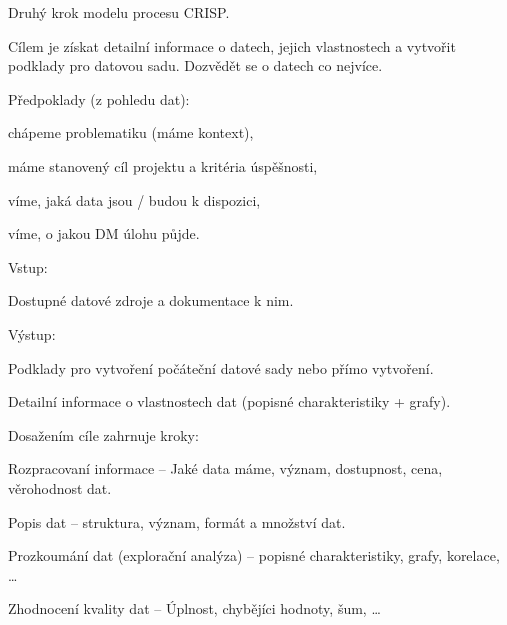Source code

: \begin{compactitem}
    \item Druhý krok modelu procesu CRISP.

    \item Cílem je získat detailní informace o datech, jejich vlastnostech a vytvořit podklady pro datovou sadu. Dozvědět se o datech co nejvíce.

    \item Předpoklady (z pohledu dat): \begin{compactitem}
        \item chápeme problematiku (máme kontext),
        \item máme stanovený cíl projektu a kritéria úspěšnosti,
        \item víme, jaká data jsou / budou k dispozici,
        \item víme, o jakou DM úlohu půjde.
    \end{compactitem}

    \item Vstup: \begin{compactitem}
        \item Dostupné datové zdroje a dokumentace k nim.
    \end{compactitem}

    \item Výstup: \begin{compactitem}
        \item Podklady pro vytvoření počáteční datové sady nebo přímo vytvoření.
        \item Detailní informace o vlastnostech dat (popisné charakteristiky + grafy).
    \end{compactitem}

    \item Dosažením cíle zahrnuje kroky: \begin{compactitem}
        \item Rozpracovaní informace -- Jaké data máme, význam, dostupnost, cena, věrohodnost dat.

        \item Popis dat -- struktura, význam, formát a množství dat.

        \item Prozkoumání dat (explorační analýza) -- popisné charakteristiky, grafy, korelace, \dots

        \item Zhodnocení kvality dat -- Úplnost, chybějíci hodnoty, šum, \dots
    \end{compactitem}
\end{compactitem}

┄┄┄┄┄┄

**PROBLEM STATEMENT**
Copy all of the records verbatim, omitting the pictures.

**YOUR RESPONSE**
Source code

: \begin{compactitem}
    \item Druhý krok modelu procesu CRISP.

    \item Cílem je získat detailní informace o datech, jejich vlastnostech a vytvořit podklady pro datovou sadu. Dozvědět se o datech co nejvíce.

    \item Předpoklady (z pohledu dat): \begin{compactitem}
        \item chápeme problematiku (máme kontext),
        \item máme stanovený cíl projektu a kritéria úspěšnosti,
        \item víme, jaká data jsou / budou k dispozici,
        \item víme, o jakou DM úlohu půjde.
    \end{compactitem}

    \item Vstup: \begin{compactitem}
        \item Dostupné datové zdroje a dokumentace k nim.
    \end{compactitem}

    \item Výstup: \begin{compactitem}
        \item Podklady pro vytvoření počáteční datové sady nebo přímo vytvoření.
        \item Detailní informace o vlastnostech dat (popisné charakteristiky + grafy).
    \end{compactitem}

    \item Dosažením cíle zahrnuje kroky: \begin{compactitem}
        \item Rozpracovaní informace -- Jaké data máme, význam, dostupnost, cena, věrohodnost dat.

        \item Popis dat -- struktura, význam, formát a množství dat.

        \item Prozkoumání dat (explorační analýza) -- popisné charakteristiky, grafy, korelace, \dots

        \item Zhodnocení kvality dat -- Úplnost, chybějíci hodnoty, šum, \dots
    \end{compactitem}
\end{compactitem}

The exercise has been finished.